Audience Take Away Notes:

  • Why is mass spectrometry represent a milestone in molecular analysis as point-of-care diagnostic tool. Why is mass spectrometry adapted to soft tissue tumor and sarcoma analysis
  • When to use either paraffine-embedded formalin fixed tissue, fresh tissue or frozen material
  • How  digital pathology can be used to enhance molecular pathology 
  • In patient care, identify precisely the best and most adapted targeted anti-tumor therapy based on tumor molecular characteristics
  • Get rapid results  from on-screen pathology slides through AI algorithms
  • Mass spectrometry benefits from digitalized slides to superimpose spectral imaging on standard histology slides
  • With AI  digitalized slides, the perspective is to not need paraffin block for molecular studies
  • Spidermass technology can indeed modulate a design in the sense that real-time molecular results can be obtained in a study where brief turn-around time is of the essence

Biography:

Yves-Marie Robin, MD, was born in Haiti on may 24th 1959 and graduated from Vassar College in Poughkeepsie, New York (USA) in 1981. He pursued a degree in the CEGEP college in Montreal (Canada) and then in 1995 graduated from the faculty of medicine at Clermont-Ferrand University (France) as a pathologist.

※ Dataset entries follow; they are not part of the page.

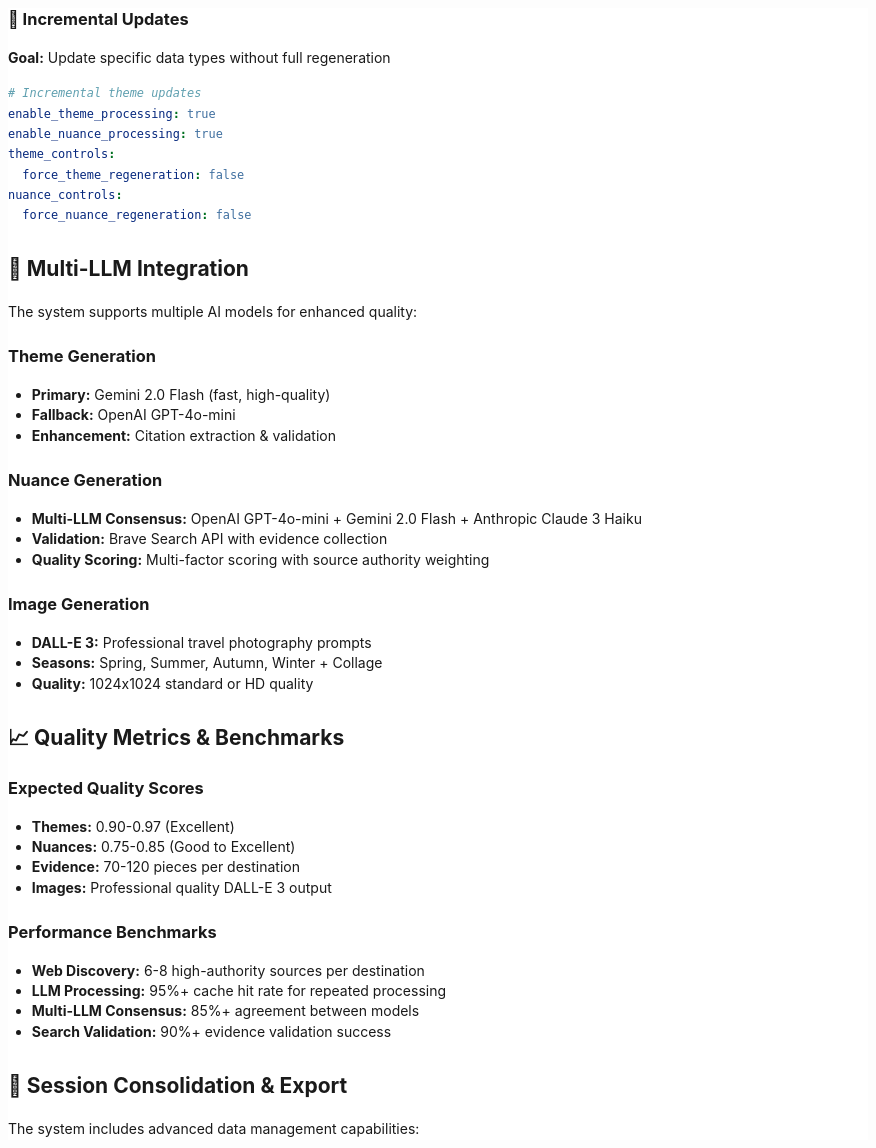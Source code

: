 ### 🔄 Incremental Updates
**Goal:** Update specific data types without full regeneration
```yaml
# Incremental theme updates
enable_theme_processing: true
enable_nuance_processing: true
theme_controls:
  force_theme_regeneration: false
nuance_controls:
  force_nuance_regeneration: false
```

## 🎨 Multi-LLM Integration

The system supports multiple AI models for enhanced quality:

### Theme Generation
- **Primary:** Gemini 2.0 Flash (fast, high-quality)
- **Fallback:** OpenAI GPT-4o-mini
- **Enhancement:** Citation extraction & validation

### Nuance Generation  
- **Multi-LLM Consensus:** OpenAI GPT-4o-mini + Gemini 2.0 Flash + Anthropic Claude 3 Haiku
- **Validation:** Brave Search API with evidence collection
- **Quality Scoring:** Multi-factor scoring with source authority weighting

### Image Generation
- **DALL-E 3:** Professional travel photography prompts
- **Seasons:** Spring, Summer, Autumn, Winter + Collage
- **Quality:** 1024x1024 standard or HD quality

## 📈 Quality Metrics & Benchmarks

### Expected Quality Scores
- **Themes:** 0.90-0.97 (Excellent)
- **Nuances:** 0.75-0.85 (Good to Excellent) 
- **Evidence:** 70-120 pieces per destination
- **Images:** Professional quality DALL-E 3 output

### Performance Benchmarks
- **Web Discovery:** 6-8 high-authority sources per destination
- **LLM Processing:** 95%+ cache hit rate for repeated processing
- **Multi-LLM Consensus:** 85%+ agreement between models
- **Search Validation:** 90%+ evidence validation success

## 🔄 Session Consolidation & Export

The system includes advanced data management capabilities:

In 2006 he became head of the department of pathology of the Oscar Lambret cancer Center (Lille, France). Dr Robin is a member of the national French Sarcoma Group, and a member of the Mass Spectrometry translational research laboratory (PRISM) at Villeneuve d’Ascaq ( France). He is the director of the biology-pathology-genetic wing at Oscar Lambret Center since 2019 whose main objective is to set standards of laboratory practice in pathology and molecular oncology adapted to clinical needs through precision medecine and translational research. Dr Robin’s main interests are in sarcomas and mass spectrometry.